Given data Block Start
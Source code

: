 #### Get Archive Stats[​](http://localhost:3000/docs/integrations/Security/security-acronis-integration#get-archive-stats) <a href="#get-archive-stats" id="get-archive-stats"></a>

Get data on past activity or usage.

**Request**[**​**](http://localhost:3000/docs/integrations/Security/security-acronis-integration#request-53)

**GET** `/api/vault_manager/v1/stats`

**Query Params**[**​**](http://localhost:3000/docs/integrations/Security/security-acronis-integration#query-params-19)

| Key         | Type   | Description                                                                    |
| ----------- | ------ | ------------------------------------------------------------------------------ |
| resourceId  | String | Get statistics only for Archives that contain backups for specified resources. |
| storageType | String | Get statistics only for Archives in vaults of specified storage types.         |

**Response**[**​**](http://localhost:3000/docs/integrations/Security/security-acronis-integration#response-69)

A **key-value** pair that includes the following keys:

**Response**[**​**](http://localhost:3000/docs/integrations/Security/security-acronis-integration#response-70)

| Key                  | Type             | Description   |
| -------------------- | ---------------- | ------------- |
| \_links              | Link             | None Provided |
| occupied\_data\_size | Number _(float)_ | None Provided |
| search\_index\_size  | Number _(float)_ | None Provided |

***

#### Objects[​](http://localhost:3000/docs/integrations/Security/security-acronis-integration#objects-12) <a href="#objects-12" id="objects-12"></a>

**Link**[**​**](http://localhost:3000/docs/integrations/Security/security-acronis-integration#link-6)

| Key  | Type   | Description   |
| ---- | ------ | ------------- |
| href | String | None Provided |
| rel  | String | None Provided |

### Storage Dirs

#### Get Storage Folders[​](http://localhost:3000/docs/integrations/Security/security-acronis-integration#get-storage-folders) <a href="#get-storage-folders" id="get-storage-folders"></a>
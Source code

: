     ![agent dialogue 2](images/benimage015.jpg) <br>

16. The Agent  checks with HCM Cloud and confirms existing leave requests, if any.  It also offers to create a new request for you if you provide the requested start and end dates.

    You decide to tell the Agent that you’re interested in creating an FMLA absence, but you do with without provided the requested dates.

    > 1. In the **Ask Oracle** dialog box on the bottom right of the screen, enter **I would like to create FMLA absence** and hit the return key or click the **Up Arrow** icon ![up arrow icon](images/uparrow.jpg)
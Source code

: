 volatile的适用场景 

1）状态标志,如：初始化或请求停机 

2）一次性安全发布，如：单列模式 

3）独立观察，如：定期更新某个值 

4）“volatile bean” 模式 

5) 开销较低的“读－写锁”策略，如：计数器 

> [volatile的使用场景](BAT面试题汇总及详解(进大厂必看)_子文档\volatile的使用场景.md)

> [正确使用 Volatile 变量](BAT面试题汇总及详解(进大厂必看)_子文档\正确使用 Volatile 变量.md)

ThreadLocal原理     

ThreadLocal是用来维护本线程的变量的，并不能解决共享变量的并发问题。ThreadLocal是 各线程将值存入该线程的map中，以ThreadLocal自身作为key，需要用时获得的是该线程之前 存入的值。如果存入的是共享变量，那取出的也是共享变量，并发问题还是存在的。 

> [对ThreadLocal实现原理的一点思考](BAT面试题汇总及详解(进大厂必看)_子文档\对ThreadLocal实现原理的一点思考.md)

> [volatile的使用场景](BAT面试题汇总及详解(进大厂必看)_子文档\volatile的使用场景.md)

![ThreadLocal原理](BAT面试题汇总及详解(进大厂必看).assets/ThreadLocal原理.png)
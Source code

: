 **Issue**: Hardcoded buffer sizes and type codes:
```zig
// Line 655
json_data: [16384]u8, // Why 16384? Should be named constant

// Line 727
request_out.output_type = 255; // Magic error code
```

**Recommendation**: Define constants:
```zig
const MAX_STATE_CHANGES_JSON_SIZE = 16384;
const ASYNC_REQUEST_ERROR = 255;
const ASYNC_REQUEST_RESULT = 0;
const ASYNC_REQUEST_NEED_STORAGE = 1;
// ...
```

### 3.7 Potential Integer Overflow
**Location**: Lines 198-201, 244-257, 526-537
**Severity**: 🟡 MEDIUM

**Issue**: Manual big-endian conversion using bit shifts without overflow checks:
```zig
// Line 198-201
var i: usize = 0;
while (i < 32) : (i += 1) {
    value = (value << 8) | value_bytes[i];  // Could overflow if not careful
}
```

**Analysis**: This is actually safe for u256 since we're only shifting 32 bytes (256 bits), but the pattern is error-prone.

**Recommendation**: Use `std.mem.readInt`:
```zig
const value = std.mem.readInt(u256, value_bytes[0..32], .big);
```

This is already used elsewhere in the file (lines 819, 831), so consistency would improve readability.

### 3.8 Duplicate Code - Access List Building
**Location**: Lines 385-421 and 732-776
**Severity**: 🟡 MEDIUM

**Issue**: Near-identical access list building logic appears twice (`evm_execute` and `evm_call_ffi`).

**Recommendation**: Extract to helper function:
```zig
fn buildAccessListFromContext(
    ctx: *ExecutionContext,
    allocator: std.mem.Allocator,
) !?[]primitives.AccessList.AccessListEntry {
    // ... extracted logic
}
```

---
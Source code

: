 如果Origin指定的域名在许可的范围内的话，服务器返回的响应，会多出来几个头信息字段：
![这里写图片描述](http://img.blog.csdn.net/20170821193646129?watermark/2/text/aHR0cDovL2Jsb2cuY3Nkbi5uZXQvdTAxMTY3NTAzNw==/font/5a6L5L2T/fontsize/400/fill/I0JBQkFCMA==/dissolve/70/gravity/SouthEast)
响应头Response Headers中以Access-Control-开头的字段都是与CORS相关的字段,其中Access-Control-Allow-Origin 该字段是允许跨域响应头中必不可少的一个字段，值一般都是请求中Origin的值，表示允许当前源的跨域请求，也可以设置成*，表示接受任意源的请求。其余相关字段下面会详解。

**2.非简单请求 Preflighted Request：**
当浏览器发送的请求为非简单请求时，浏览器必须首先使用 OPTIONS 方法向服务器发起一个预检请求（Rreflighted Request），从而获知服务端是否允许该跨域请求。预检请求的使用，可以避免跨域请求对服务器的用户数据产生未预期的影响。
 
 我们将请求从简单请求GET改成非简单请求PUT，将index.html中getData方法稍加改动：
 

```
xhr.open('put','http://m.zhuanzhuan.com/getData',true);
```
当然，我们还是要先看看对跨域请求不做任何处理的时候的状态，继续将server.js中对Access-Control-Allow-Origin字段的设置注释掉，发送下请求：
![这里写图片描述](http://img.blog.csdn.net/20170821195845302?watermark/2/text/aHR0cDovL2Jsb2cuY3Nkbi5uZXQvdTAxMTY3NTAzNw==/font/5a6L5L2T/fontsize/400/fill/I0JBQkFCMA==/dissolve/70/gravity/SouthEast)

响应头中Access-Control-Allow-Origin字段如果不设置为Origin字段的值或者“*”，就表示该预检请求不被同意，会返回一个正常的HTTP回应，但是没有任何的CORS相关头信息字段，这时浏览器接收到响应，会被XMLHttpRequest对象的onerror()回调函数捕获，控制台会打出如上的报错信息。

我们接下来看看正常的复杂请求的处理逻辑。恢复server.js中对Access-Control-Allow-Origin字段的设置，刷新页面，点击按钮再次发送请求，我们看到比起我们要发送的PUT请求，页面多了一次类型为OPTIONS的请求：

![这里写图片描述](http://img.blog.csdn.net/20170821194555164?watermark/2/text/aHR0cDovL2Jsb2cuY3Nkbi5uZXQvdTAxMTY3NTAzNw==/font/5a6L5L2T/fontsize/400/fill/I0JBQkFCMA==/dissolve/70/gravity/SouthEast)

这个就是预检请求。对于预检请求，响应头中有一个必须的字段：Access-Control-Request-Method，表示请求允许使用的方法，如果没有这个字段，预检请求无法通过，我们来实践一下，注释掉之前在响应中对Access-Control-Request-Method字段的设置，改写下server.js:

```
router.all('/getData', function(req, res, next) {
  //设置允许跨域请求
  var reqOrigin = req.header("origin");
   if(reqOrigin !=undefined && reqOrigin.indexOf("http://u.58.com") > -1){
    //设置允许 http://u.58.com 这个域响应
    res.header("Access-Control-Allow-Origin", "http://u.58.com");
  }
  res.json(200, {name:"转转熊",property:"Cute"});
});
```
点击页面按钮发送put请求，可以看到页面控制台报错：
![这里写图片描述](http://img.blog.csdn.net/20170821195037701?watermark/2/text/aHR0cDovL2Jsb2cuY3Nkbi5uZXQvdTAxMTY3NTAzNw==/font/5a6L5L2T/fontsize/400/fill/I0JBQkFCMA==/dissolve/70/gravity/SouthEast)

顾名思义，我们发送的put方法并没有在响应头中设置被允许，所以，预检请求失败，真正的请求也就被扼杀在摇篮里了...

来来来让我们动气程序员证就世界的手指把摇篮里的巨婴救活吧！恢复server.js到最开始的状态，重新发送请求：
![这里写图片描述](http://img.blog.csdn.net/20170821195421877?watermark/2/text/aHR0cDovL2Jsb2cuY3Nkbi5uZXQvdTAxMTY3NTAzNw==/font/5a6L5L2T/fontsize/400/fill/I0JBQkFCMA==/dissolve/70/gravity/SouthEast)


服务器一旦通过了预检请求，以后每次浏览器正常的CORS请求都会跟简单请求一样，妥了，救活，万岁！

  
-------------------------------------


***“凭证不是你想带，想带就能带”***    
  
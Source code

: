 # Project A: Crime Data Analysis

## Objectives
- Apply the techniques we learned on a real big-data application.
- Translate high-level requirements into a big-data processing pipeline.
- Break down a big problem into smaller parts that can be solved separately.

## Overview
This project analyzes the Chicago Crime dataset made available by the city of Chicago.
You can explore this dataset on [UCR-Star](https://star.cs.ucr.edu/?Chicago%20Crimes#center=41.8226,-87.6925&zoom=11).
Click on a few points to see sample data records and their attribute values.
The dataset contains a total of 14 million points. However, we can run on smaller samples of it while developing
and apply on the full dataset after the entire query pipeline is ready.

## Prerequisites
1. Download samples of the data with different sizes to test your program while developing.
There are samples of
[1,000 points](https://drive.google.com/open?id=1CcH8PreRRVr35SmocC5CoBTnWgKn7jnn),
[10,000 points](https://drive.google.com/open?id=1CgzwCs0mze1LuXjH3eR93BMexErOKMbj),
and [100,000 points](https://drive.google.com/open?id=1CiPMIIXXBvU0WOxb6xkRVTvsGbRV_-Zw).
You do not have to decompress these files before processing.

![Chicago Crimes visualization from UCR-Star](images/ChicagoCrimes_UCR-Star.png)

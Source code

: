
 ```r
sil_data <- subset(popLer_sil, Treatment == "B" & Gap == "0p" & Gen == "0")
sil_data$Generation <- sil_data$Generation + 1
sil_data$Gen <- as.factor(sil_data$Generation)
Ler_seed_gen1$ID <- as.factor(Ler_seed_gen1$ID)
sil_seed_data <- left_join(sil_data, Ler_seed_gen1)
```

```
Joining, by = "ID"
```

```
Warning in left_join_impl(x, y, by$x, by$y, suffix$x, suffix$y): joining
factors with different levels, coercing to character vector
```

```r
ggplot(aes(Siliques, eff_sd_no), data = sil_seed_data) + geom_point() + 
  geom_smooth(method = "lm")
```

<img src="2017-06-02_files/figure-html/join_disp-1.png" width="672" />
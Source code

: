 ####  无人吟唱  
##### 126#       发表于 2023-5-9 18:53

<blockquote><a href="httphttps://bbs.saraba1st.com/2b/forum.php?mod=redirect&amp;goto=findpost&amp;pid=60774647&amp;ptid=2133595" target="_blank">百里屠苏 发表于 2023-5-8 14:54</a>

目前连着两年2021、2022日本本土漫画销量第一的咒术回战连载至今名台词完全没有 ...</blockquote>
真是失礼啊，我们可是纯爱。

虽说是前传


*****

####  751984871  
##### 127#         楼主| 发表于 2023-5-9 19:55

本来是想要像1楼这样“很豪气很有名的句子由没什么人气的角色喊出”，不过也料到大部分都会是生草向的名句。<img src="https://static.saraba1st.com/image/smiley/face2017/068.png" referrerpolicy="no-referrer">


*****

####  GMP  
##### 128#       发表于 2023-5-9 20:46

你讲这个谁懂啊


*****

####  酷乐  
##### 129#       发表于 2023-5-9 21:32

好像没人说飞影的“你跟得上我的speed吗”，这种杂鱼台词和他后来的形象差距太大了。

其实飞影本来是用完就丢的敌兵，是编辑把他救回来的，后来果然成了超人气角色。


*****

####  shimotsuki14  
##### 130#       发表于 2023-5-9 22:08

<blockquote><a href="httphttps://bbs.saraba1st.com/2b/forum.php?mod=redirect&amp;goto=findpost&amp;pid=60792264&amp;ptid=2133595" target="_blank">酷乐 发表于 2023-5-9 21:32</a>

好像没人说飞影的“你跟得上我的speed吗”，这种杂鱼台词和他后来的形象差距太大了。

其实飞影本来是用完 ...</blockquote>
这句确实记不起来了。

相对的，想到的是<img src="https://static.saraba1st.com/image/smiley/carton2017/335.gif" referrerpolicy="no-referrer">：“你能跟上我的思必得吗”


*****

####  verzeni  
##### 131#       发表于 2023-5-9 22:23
Given data Block End
Could you write out, exactly as they stand, only the lines above that begin at the line with "## Objectives" and stop after the line with "## Overview"?

## Objectives
- Apply the techniques we learned on a real big-data application.
- Translate high-level requirements into a big-data processing pipeline.
- Break down a big problem into smaller parts that can be solved separately.

## Overview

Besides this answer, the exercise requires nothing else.